Entries taken from a collection
--- START ---

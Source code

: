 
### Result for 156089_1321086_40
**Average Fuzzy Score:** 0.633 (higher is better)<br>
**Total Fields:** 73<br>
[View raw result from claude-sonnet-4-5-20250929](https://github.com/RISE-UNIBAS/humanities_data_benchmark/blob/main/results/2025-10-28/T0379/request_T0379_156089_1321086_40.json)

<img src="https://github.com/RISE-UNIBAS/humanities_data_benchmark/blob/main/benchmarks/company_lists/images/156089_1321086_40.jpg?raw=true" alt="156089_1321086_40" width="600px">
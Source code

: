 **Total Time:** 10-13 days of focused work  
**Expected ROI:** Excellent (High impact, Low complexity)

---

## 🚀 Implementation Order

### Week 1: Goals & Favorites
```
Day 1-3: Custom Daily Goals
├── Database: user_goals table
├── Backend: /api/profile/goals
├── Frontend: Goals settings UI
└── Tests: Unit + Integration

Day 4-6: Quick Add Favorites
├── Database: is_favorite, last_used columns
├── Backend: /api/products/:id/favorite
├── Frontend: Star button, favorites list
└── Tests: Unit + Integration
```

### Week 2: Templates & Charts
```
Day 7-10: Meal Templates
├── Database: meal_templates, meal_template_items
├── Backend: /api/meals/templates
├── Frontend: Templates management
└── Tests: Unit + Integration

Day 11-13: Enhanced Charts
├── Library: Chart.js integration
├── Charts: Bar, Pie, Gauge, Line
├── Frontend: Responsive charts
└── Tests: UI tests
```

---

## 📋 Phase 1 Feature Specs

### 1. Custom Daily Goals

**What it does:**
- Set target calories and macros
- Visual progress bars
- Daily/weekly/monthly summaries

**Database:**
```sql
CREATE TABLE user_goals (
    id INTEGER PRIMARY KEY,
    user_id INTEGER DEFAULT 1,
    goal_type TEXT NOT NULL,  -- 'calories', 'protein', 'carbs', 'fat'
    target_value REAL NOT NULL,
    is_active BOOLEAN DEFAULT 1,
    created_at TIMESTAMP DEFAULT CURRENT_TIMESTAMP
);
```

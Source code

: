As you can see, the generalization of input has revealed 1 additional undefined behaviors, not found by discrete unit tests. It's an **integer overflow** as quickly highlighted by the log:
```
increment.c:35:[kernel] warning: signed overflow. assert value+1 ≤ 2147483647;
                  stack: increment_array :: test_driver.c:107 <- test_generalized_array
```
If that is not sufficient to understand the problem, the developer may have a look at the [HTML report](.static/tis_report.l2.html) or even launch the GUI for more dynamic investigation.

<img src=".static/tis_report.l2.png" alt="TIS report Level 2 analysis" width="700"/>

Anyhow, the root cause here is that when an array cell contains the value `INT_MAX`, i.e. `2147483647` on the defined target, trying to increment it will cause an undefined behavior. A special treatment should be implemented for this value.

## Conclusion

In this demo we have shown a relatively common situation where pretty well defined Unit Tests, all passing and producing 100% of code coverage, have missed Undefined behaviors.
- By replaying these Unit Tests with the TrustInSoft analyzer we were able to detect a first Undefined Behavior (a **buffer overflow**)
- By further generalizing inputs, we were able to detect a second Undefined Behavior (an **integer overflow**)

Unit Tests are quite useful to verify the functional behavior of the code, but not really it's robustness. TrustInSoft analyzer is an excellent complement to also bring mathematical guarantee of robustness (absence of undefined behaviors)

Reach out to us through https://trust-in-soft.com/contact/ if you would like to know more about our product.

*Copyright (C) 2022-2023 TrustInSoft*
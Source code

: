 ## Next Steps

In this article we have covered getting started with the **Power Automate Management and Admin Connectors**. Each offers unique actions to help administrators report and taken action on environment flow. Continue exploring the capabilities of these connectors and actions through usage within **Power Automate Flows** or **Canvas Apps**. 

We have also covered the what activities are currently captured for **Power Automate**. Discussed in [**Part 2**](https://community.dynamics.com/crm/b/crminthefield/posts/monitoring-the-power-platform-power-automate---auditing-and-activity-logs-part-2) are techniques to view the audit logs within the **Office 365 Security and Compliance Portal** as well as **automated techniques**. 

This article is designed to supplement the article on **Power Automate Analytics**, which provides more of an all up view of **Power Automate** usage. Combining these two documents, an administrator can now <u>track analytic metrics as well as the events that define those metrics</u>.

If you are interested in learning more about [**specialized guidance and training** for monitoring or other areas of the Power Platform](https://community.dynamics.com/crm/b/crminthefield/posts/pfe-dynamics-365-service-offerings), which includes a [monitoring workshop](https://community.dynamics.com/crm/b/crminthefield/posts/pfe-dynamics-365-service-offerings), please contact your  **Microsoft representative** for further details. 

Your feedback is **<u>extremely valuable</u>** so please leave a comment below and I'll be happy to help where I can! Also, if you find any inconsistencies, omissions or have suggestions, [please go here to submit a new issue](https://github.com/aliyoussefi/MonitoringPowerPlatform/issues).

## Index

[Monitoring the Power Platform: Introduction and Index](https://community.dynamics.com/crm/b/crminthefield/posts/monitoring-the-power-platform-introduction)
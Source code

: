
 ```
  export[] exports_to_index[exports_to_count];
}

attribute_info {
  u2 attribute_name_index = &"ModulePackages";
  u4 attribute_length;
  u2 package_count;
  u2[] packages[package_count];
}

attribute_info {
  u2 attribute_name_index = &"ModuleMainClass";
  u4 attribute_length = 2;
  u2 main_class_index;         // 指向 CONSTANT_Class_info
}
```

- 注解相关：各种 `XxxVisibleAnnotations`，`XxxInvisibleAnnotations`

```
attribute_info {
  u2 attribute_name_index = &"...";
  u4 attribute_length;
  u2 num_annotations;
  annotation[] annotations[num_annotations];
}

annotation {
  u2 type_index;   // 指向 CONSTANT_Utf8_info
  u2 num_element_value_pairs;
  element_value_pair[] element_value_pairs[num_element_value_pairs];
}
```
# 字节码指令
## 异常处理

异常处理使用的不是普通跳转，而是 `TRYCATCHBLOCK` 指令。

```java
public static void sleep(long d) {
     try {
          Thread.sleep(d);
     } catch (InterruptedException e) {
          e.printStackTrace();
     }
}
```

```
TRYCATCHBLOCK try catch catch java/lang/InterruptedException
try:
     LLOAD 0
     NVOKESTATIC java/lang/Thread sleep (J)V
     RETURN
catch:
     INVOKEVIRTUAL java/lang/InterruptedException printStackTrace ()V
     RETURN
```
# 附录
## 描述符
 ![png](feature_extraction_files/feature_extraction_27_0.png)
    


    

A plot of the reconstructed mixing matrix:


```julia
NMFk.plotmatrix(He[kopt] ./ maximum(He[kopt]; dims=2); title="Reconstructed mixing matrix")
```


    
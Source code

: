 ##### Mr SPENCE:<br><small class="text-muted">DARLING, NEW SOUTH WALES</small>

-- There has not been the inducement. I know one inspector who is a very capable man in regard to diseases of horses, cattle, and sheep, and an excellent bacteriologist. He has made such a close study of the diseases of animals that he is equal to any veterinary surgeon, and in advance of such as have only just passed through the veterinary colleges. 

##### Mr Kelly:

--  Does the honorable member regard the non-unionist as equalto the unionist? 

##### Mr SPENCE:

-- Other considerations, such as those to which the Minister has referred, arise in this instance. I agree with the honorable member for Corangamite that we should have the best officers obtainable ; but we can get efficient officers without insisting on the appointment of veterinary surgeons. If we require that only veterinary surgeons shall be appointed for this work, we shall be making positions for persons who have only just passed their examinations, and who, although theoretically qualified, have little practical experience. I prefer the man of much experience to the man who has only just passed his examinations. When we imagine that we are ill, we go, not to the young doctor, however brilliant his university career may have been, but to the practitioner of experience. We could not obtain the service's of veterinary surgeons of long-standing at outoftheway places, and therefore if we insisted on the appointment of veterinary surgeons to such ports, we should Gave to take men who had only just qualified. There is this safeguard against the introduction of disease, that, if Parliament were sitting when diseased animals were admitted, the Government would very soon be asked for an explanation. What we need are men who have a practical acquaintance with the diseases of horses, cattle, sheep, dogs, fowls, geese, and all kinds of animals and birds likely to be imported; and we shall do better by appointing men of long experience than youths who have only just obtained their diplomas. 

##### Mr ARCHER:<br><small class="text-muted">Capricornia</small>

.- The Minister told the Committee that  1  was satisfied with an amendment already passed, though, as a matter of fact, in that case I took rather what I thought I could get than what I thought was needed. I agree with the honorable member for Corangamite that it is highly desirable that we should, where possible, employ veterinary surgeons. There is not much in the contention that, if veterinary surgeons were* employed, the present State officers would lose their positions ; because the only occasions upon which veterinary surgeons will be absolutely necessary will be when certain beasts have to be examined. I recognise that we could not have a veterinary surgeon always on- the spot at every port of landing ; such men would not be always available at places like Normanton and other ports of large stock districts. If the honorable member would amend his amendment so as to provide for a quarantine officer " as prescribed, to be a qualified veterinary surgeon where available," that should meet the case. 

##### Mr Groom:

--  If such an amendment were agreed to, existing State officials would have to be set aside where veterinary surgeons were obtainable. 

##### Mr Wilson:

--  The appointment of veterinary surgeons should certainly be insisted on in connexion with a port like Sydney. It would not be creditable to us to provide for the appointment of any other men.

--- END ---

▶ _PROBLEM TO WORK ON_
Where the string "matrix" occurs in a line above, count that line, and report solely the final figure.

▶ _SOLUTION TO THE EXERCISE_
2